Search the records below for the string "first" and report only the number of lines that contain it.

(Stored dataset items)
++++
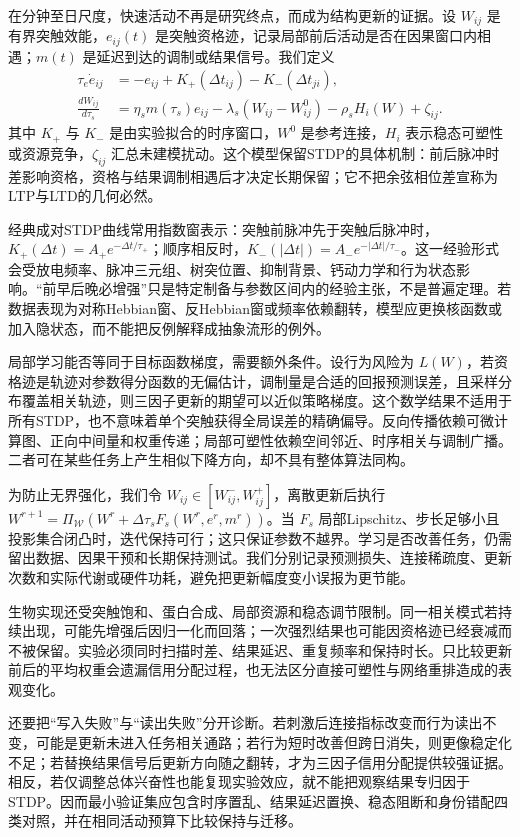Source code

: 在分钟至日尺度，快速活动不再是研究终点，而成为结构更新的证据。设 $W_{ij}$ 是有界突触效能，$e_{ij}(t)$ 是突触资格迹，记录局部前后活动是否在因果窗口内相遇；$m(t)$ 是延迟到达的调制或结果信号。我们定义
\begin{align}
 \tau_e\dot e_{ij}&=-e_{ij}+K_+(\Delta t_{ij})-K_-(\Delta t_{ji}),\\
 \frac{dW_{ij}}{d\tau_s}&=\eta_s m(\tau_s)e_{ij}-\lambda_s(W_{ij}-W_{ij}^{0})-\rho_sH_i(W)+\zeta_{ij}.
\end{align}
其中 $K_+$ 与 $K_-$ 是由实验拟合的时序窗口，$W^0$ 是参考连接，$H_i$ 表示稳态可塑性或资源竞争，$\zeta_{ij}$ 汇总未建模扰动。这个模型保留STDP的具体机制：前后脉冲时差影响资格，资格与结果调制相遇后才决定长期保留；它不把余弦相位差宣称为LTP与LTD的几何必然。

经典成对STDP曲线常用指数窗表示：突触前脉冲先于突触后脉冲时，$K_+(\Delta t)=A_+e^{-\Delta t/\tau_+}$；顺序相反时，$K_-(|\Delta t|)=A_-e^{-|\Delta t|/\tau_-}$。这一经验形式会受放电频率、脉冲三元组、树突位置、抑制背景、钙动力学和行为状态影响。“前早后晚必增强”只是特定制备与参数区间内的经验主张，不是普遍定理。若数据表现为对称Hebbian窗、反Hebbian窗或频率依赖翻转，模型应更换核函数或加入隐状态，而不能把反例解释成抽象流形的例外。

局部学习能否等同于目标函数梯度，需要额外条件。设行为风险为 $L(W)$，若资格迹是轨迹对参数得分函数的无偏估计，调制量是合适的回报预测误差，且采样分布覆盖相关轨迹，则三因子更新的期望可以近似策略梯度。这个数学结果不适用于所有STDP，也不意味着单个突触获得全局误差的精确偏导。反向传播依赖可微计算图、正向中间量和权重传递；局部可塑性依赖空间邻近、时序相关与调制广播。二者可在某些任务上产生相似下降方向，却不具有整体算法同构。

为防止无界强化，我们令 $W_{ij}\in[W^-_{ij},W^+_{ij}]$，离散更新后执行 $W^{r+1}=\Pi_{\mathcal W}(W^r+\Delta\tau_sF_s(W^r,e^r,m^r))$。当 $F_s$ 局部Lipschitz、步长足够小且投影集合闭凸时，迭代保持可行；这只保证参数不越界。学习是否改善任务，仍需留出数据、因果干预和长期保持测试。我们分别记录预测损失、连接稀疏度、更新次数和实际代谢或硬件功耗，避免把更新幅度变小误报为更节能。

生物实现还受突触饱和、蛋白合成、局部资源和稳态调节限制。同一相关模式若持续出现，可能先增强后因归一化而回落；一次强烈结果也可能因资格迹已经衰减而不被保留。实验必须同时扫描时差、结果延迟、重复频率和保持时长。只比较更新前后的平均权重会遗漏信用分配过程，也无法区分直接可塑性与网络重排造成的表观变化。

还要把“写入失败”与“读出失败”分开诊断。若刺激后连接指标改变而行为读出不变，可能是更新未进入任务相关通路；若行为短时改善但跨日消失，则更像稳定化不足；若替换结果信号后更新方向随之翻转，才为三因子信用分配提供较强证据。相反，若仅调整总体兴奋性也能复现实验效应，就不能把观察结果专归因于STDP。因而最小验证集应包含时序置乱、结果延迟置换、稳态阻断和身份错配四类对照，并在相同活动预算下比较保持与迁移。


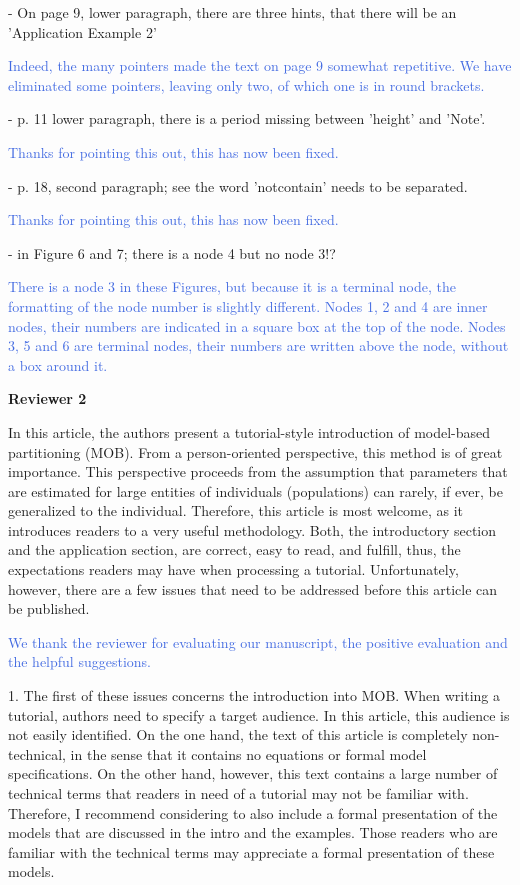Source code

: \documentclass{letter}
\newcommand{\auth}[1]{\textcolor{RoyalBlue}{#1}}
\begin{document}
- On page 9, lower paragraph, there are three hints, that there will be an 'Application Example 2'

\auth{Indeed, the many pointers made the text on page 9 somewhat repetitive. We have eliminated some pointers, leaving only two, of which one is in round brackets.}

- p. 11 lower paragraph, there is a period missing between 'height' and 'Note'.

\auth{Thanks for pointing this out, this has now been fixed.}

- p. 18, second paragraph; see the word 'notcontain' needs to be separated.

\auth{Thanks for pointing this out, this has now been fixed.}

- in Figure 6 and 7; there is a node 4 but no node 3!?

\auth{There is a node 3 in these Figures, but because it is a terminal node, the formatting of the node number is slightly different. Nodes 1, 2 and 4 are inner nodes, their numbers are indicated in a square box at the top of the node. Nodes 3, 5 and 6 are terminal nodes, their numbers are written above the node, without a box around it.}



\textbf{Reviewer 2}

In this article, the authors present a tutorial-style introduction of model-based partitioning (MOB). From a person-oriented perspective, this method is of great importance. This perspective proceeds from the assumption that parameters that are estimated for large entities of individuals (populations) can rarely, if ever, be generalized to the individual. Therefore, this article is most welcome, as it introduces readers to a very useful methodology. Both, the introductory section and the application section, are correct, easy to read, and fulfill, thus, the expectations readers may have when processing a tutorial. Unfortunately, however, there are a few issues that need to be addressed before this article can be published.

\auth{We thank the reviewer for evaluating our manuscript, the positive evaluation and the helpful suggestions.}

1. The first of these issues concerns the introduction into MOB. When writing a tutorial, authors need to specify a target audience. In this article, this audience is not easily identified. On the one hand, the text of this article is completely non-technical, in the sense that it contains no equations or formal model specifications. On the other hand, however, this text contains a large number of technical terms that readers in need of a tutorial may not be familiar with. Therefore, I recommend considering to also include a formal presentation of the models that are discussed in the intro and the examples. Those readers who are familiar with the technical terms may appreciate a formal presentation of these models.
\end{document}
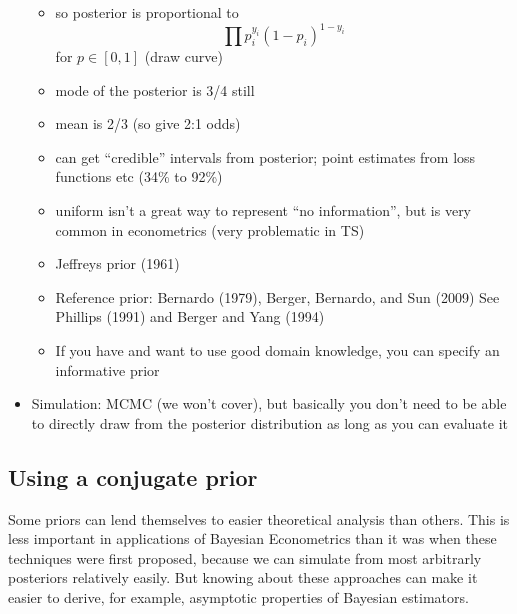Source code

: \begin{itemize}
\begin{itemize}
  \item so posterior is proportional to 
    \[∏ p_i^{y_i} (1 - p_i)^{1 - y_i}\] for $p ∈ [0,1]$ (draw curve)
  \item mode of the posterior is 3/4 still
  \item mean is 2/3 (so give 2:1 odds)
  \item can get ``credible'' intervals from posterior; point estimates
    from loss functions etc (34\% to 92\%)
  \item uniform isn't a great way to represent ``no information'', but
    is very common in econometrics (very problematic in TS)
  \item Jeffreys prior (1961)
  \item Reference prior: Bernardo (1979), Berger, Bernardo, and Sun
    (2009) See Phillips (1991) and Berger and Yang (1994)
  \item If you have and want to use good domain knowledge, you can
    specify an informative prior
  \end{itemize}
\item Simulation: MCMC (we won't cover), but basically you don't need
  to be able to directly draw from the posterior distribution as long
  as you can evaluate it
\end{itemize}

\subsection{Using a conjugate prior}
Some priors can lend themselves to easier theoretical analysis than
others.  This is less important in applications of Bayesian
Econometrics than it was when these techniques were first proposed,
because we can simulate from most arbitrarly posteriors relatively
easily.  But knowing about these approaches can make it easier to
derive, for example, asymptotic properties of Bayesian estimators.

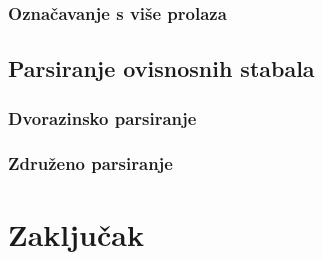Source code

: \documentclass[times, utf8, diplomski]{fer}
\begin{document}
\subsection{Označavanje s više prolaza}

\section{Parsiranje ovisnosnih stabala}

\subsection{Dvorazinsko parsiranje}

\subsection{Združeno parsiranje}

\chapter{Zaključak}








\nocite{daume06thesis}
\nocite{daume09searn}
\nocite{daume06searn-practice}
\nocite{daume15reductions}
\nocite{daume15lols}
\nocite{daume15rewrite}
\nocite{daume14lts}
\end{document}
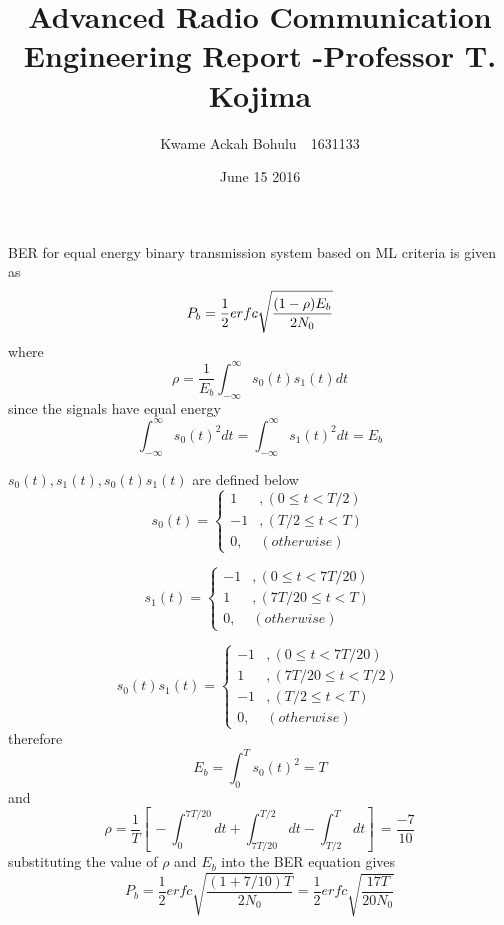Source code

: \documentclass[24 pts]{article}
\title{Advanced Radio Communication Engineering Report -Professor T. Kojima }
\date{June 15 2016}
\author{Kwame Ackah Bohulu　1631133}
\begin{document}
\maketitle
[1]BER for equal energy binary transmission system based on ML criteria is given as 
\begin{equation*}
P_b = \frac{1}{2}erfc\sqrt{\frac{(1-\rho)E_b}{2N_0}}\\
\end{equation*}
where
\begin{equation*}
\rho =\frac{1}{E_b}\int_{-\infty}^{\infty}s_0(t) s_1(t)dt
\end{equation*}
since the signals have equal energy 
$$\int_{-\infty}^{\infty}s_0(t) ^2dt=\int_{-\infty}^{\infty}s_1(t) ^2dt=E_b$$

$s_0(t),s_1(t),s_0(t)s_1(t)$ are defined below
\[
s_0(t)=
\begin{cases}
1&,(0\leq t<T/2)\\
-1&,(T/2\leq t<T)\\
0,&(otherwise)
 \end{cases}
\]

\[
s_1(t)=
\begin{cases}
-1&,(0\leq t<7T/20)\\
1&,(7T/20\leq t<T)\\
0,&(otherwise)
 \end{cases}
\]

\[
s_0(t)s_1(t)=
\begin{cases}
-1&,(0\leq t<7T/20)\\
1&,(7T/20\leq t<T/2)\\
-1&,(T/2\leq t<T)\\
0,&(otherwise)
 \end{cases}
\]
therefore
$$E_b=\int_{0}^{T}s_0(t) ^2=T$$
and
$$\rho=\frac{1}{T}\left[\,-\int_{0}^{7T/20}dt+\int_{7T/20}^{T/2}dt-\int_{T/2}^{T}dt\right]\,=\frac{-7}{10}$$
substituting the value of $\rho$ and $E_b$ into the BER equation gives
$$P_b = \frac{1}{2}erfc\sqrt{\frac{(1+7/10)T}{2N_0}} =\frac{1}{2}erfc\sqrt{\frac{17T}{20N_0}}$$ 
\end{document}
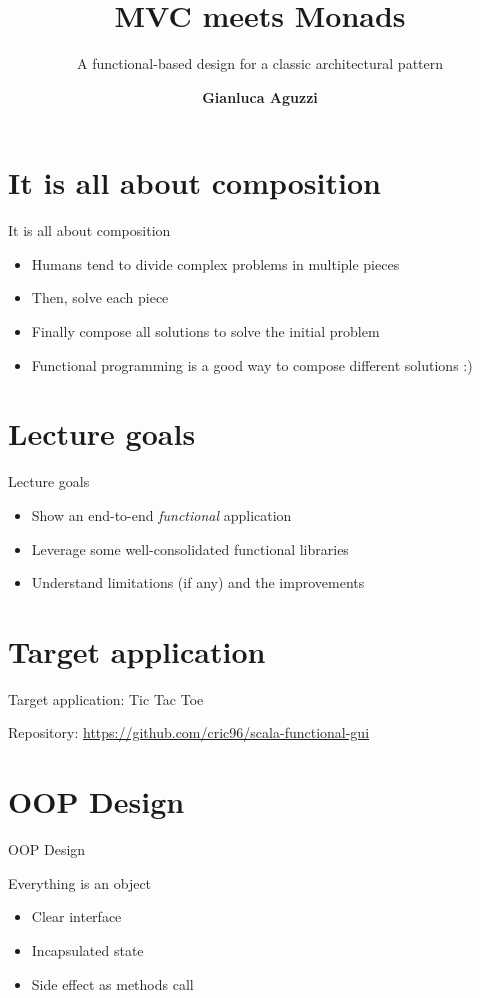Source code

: \documentclass[presentation]{beamer}
\title[MVC Meets Monad]{MVC meets Monads}
\subtitle{A functional-based design for a classic architectural pattern}
\author[G.Aguzzi]
{\textbf{Gianluca Aguzzi}}
\institute[shortinst]{\normalsize 
\textsc{Alma Mater Studiorum}--Universit\`a di Bologna, Cesena, Italy 
}
\let\oldcite\cite
\renewcommand{\cite}[1]{{\color{blue}\oldcite{#1}}}
\begin{document}
\section{It is all about composition}
\begin{frame}[fragile]{It is all about composition \cite{milewski2019category}}
\begin{itemize}
\item Humans tend to divide complex problems in multiple pieces
\item Then, solve each piece
\item Finally compose all solutions to solve the initial problem
\item Functional programming is a good way to compose different solutions :)
\end{itemize}
\section{Lecture goals}
\end{frame}
\begin{frame}[fragile]{Lecture goals}
\begin{itemize}
\item Show an end-to-end \emph{functional} application
\item Leverage some well-consolidated functional libraries
\item Understand limitations (if any) and the improvements
\end{itemize}
\end{frame}
\section{Target application}
\begin{frame}[fragile]{Target application: Tic Tac Toe}
\begin{center}
  Repository: \url{https://github.com/cric96/scala-functional-gui}
\end{center}
\end{frame}
\section{OOP Design}
\begin{frame}[fragile]{OOP Design}
\begin{block}{Everything is an object}
  \begin{itemize}
  \item Clear interface
  \item Incapsulated state
  \item Side effect as methods call
  \end{itemize}
\end{block}
\end{frame}
\end{document}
++++
* EXERCISE OUTPUT
2